Galaxy | Tool Preview

GBK-to-GFF (version 2.1.0)
GenBank flat file format consists of an annotation section and a sequence section.

What it does

This tool converts data from a GenBank flat file format to GFF (scroll down for format description).


Example


Reference

GBK-to-GFF is part of oqtans package and cited as [1].

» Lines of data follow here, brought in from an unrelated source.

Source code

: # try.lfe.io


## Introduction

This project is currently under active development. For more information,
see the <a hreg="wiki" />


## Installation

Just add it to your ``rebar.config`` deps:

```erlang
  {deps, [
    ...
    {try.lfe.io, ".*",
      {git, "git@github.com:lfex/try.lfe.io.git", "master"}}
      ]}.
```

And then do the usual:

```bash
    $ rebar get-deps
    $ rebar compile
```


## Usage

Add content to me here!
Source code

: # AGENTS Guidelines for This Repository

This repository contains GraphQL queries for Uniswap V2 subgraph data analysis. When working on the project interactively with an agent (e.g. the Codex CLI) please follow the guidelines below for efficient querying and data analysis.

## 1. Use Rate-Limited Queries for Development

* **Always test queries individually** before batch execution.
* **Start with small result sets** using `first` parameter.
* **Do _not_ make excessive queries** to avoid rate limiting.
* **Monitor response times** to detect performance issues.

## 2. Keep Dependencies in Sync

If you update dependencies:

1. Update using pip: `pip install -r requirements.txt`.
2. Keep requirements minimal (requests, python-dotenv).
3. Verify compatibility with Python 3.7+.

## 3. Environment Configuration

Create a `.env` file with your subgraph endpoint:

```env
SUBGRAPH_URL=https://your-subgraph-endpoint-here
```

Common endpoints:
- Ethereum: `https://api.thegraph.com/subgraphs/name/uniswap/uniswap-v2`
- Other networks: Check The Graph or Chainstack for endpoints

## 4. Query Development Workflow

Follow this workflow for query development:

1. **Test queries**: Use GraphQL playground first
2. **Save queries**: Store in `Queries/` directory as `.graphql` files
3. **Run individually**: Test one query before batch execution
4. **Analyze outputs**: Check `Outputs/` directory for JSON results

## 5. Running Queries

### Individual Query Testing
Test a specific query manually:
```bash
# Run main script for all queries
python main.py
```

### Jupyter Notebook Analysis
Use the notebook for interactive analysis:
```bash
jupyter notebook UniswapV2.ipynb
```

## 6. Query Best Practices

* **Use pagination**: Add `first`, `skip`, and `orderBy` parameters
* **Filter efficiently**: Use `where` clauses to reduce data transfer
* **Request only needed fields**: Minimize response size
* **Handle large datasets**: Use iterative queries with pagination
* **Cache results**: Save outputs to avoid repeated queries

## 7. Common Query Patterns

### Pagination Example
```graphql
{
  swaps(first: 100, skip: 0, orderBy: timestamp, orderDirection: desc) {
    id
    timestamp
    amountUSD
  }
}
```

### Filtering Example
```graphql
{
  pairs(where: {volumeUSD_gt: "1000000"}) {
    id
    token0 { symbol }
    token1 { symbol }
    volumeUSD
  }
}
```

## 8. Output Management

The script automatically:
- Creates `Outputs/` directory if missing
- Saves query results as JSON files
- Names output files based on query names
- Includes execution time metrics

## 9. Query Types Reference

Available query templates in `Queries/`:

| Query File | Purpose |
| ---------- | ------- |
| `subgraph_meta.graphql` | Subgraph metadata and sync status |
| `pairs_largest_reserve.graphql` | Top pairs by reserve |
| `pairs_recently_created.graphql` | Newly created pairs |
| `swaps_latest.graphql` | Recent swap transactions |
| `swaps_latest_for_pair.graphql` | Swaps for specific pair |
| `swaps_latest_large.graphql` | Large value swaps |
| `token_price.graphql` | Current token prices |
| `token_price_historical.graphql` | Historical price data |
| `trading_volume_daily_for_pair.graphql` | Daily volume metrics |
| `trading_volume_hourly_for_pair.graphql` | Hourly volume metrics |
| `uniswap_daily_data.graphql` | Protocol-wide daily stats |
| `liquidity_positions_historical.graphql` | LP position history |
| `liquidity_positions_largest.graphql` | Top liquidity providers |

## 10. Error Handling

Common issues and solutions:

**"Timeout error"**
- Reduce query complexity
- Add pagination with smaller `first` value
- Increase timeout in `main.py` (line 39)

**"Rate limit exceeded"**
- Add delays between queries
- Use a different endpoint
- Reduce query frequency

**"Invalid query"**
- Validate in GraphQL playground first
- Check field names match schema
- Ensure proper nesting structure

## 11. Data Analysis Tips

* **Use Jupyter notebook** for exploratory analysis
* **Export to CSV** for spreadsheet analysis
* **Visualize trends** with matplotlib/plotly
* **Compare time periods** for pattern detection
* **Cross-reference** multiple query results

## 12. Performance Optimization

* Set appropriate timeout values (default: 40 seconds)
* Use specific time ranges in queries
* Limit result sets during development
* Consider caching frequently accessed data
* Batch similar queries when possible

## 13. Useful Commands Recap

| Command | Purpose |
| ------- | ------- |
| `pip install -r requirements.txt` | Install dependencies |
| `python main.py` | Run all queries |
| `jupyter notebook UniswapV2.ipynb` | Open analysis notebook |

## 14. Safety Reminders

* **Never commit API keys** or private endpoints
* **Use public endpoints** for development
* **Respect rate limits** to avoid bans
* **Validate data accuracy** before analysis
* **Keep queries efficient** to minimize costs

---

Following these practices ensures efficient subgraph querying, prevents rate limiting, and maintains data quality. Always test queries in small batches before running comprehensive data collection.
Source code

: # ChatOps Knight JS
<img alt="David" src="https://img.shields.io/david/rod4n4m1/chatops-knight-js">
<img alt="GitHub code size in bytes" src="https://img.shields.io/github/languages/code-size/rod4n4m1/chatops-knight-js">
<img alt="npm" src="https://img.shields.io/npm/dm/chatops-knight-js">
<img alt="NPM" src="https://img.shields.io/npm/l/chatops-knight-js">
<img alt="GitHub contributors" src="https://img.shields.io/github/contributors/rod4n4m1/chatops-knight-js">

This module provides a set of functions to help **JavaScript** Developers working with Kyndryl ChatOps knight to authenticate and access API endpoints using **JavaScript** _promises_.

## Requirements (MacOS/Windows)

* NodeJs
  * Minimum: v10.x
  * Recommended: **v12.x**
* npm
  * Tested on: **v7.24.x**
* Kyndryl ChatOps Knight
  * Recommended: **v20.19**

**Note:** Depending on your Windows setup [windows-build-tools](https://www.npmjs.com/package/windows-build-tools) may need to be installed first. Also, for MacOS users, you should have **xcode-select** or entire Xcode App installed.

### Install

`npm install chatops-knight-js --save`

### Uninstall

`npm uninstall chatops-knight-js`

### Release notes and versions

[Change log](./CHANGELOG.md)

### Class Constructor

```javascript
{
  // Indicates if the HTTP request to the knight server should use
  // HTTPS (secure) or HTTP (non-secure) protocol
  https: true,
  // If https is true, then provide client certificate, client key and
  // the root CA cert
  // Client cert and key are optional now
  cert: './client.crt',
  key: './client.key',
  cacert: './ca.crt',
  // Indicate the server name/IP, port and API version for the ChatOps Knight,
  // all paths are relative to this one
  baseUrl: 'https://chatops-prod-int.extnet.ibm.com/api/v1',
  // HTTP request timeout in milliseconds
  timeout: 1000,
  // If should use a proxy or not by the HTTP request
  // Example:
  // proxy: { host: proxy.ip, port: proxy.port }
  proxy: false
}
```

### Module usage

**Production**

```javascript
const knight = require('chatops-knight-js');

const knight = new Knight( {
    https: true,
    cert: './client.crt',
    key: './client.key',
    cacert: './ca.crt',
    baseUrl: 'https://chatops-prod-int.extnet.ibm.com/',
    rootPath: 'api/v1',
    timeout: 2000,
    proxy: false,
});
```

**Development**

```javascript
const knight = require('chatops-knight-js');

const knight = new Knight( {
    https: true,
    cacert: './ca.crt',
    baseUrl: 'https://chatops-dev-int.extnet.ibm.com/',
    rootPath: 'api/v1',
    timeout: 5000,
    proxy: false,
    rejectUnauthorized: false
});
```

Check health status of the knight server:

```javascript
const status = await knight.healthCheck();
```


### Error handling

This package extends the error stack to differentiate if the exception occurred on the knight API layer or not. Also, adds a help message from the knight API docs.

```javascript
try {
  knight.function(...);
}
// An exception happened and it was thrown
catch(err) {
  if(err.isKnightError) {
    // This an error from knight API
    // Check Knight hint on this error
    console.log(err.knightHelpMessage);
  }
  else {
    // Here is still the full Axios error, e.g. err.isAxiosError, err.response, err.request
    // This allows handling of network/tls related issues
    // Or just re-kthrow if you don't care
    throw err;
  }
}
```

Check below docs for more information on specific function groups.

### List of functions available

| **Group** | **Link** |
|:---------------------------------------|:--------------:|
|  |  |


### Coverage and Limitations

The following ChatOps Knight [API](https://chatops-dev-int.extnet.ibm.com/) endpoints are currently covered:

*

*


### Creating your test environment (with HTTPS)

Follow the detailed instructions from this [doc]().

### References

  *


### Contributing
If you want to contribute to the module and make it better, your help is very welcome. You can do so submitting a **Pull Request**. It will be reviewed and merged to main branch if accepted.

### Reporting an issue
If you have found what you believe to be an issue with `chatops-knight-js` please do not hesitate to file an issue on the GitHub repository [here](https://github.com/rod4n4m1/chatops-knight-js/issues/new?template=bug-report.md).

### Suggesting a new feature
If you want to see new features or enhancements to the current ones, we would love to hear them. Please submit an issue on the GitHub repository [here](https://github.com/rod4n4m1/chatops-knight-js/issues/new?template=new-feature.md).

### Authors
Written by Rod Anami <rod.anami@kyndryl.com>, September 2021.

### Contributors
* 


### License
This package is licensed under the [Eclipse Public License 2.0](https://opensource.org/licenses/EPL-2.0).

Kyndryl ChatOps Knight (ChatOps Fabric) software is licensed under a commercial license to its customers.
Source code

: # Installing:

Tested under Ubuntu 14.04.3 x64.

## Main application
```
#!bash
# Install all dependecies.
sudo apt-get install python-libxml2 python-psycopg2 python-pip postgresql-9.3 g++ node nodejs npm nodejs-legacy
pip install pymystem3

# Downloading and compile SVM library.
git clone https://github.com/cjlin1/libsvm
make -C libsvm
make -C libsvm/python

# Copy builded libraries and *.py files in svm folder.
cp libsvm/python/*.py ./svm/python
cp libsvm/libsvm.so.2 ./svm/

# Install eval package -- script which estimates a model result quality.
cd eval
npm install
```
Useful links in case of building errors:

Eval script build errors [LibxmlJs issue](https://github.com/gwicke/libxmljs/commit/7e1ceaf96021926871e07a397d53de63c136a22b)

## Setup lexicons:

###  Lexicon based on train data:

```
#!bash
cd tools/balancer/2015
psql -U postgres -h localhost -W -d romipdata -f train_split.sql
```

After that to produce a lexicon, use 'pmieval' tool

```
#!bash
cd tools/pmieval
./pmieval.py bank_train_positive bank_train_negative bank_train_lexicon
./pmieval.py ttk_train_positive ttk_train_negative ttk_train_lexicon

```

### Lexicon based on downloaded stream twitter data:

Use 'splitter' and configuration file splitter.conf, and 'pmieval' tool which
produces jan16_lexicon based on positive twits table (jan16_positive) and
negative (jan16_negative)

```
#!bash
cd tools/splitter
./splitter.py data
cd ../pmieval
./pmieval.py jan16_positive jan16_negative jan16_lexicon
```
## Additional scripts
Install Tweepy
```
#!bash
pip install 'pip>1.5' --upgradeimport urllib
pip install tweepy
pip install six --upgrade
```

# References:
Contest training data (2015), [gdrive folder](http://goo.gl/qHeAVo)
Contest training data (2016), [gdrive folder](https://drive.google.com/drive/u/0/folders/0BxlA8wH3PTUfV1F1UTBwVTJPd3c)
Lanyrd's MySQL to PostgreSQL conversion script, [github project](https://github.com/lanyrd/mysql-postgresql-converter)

[1]Sreedharan VT, Schultheiss SJ, Jean G et.al., Oqtans: the RNA-seq workbench in the cloud for complete and reproducible quantitative transcriptome analysis. Bioinformatics (2014). 10.1093/bioinformatics/btt731

About file formats

GenBank format An example of a GenBank record may be viewed here

GFF Generic Feature Format is a format for describing genes and other features associated with DNA, RNA and Protein sequences. GFF lines have nine tab-separated fields:

1. seqid - Must be a chromosome or scaffold or contig.
2. source - The program that generated this feature.
3. type - The name of this type of feature. Some examples of standard feature types are "gene", "CDS", "protein", "mRNA", and "exon".
4. start - The starting position of the feature in the sequence. The first base is numbered 1.
5. stop - The ending position of the feature (inclusive).
6. score - A score between 0 and 1000. If there is no score value, enter ".".
7. strand - Valid entries include '+', '-', or '.' (for don't know/care).
8. phase - If the feature is a coding exon, frame should be a number between 0-2 that represents the reading frame of the first base. If the feature is not a coding exon, the value should be '.'.
9. attributes - All lines with the same group are linked together into a single item.

Copyright

GBK-to-GFF Wrapper Version 0.6 (Apr 2015)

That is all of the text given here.